* ASSIGNMENT: Leave every entry as it is and write the data out in full.

------------------------------------------------------------------------

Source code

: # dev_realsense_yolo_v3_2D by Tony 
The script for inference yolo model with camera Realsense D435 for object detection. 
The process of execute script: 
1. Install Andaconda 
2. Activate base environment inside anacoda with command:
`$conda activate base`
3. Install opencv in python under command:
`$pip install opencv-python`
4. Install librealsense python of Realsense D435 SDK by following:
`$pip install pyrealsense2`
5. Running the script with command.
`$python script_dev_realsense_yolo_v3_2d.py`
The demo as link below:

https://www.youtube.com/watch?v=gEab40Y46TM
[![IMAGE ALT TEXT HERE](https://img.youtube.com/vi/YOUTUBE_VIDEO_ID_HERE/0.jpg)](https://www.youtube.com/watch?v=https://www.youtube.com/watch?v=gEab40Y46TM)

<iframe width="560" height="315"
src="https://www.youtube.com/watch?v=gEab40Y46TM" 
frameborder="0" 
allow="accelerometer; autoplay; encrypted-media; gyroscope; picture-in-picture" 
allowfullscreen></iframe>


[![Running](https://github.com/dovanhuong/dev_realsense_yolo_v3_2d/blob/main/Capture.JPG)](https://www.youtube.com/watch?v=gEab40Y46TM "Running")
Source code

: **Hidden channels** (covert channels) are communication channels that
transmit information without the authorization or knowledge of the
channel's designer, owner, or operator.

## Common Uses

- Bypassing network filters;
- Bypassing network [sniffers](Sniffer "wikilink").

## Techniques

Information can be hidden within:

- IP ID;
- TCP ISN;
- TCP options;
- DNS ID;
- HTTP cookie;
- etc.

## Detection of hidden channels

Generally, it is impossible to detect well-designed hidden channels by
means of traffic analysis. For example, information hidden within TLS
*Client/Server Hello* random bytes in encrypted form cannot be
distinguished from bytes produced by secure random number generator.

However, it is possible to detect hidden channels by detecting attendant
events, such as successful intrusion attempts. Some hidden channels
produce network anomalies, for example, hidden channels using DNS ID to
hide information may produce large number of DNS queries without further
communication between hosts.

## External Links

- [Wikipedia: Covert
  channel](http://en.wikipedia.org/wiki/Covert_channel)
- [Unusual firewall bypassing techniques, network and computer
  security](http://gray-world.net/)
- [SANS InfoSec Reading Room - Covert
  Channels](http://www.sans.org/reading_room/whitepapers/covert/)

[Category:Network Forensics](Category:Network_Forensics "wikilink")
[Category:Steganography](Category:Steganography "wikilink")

------------------------------------------------------------------------

* TASK RESULT:
Source code

: # dev_realsense_yolo_v3_2D by Tony 
The script for inference yolo model with camera Realsense D435 for object detection. 
The process of execute script: 
1. Install Andaconda 
2. Activate base environment inside anacoda with command:
`$conda activate base`
3. Install opencv in python under command:
`$pip install opencv-python`
4. Install librealsense python of Realsense D435 SDK by following:
`$pip install pyrealsense2`
5. Running the script with command.
`$python script_dev_realsense_yolo_v3_2d.py`
The demo as link below:

https://www.youtube.com/watch?v=gEab40Y46TM
[![IMAGE ALT TEXT HERE](https://img.youtube.com/vi/YOUTUBE_VIDEO_ID_HERE/0.jpg)](https://www.youtube.com/watch?v=https://www.youtube.com/watch?v=gEab40Y46TM)

<iframe width="560" height="315"
src="https://www.youtube.com/watch?v=gEab40Y46TM" 
frameborder="0" 
allow="accelerometer; autoplay; encrypted-media; gyroscope; picture-in-picture" 
allowfullscreen></iframe>


[![Running](https://github.com/dovanhuong/dev_realsense_yolo_v3_2d/blob/main/Capture.JPG)](https://www.youtube.com/watch?v=gEab40Y46TM "Running")
Source code

: **Hidden channels** (covert channels) are communication channels that
transmit information without the authorization or knowledge of the
channel's designer, owner, or operator.

## Common Uses

- Bypassing network filters;
- Bypassing network [sniffers](Sniffer "wikilink").

## Techniques

Information can be hidden within:

- IP ID;
- TCP ISN;
- TCP options;
- DNS ID;
- HTTP cookie;
- etc.

## Detection of hidden channels

Generally, it is impossible to detect well-designed hidden channels by
means of traffic analysis. For example, information hidden within TLS
*Client/Server Hello* random bytes in encrypted form cannot be
distinguished from bytes produced by secure random number generator.

However, it is possible to detect hidden channels by detecting attendant
events, such as successful intrusion attempts. Some hidden channels
produce network anomalies, for example, hidden channels using DNS ID to
hide information may produce large number of DNS queries without further
communication between hosts.

## External Links

- [Wikipedia: Covert
  channel](http://en.wikipedia.org/wiki/Covert_channel)
- [Unusual firewall bypassing techniques, network and computer
  security](http://gray-world.net/)
- [SANS InfoSec Reading Room - Covert
  Channels](http://www.sans.org/reading_room/whitepapers/covert/)

[Category:Network Forensics](Category:Network_Forensics "wikilink")
[Category:Steganography](Category:Steganography "wikilink")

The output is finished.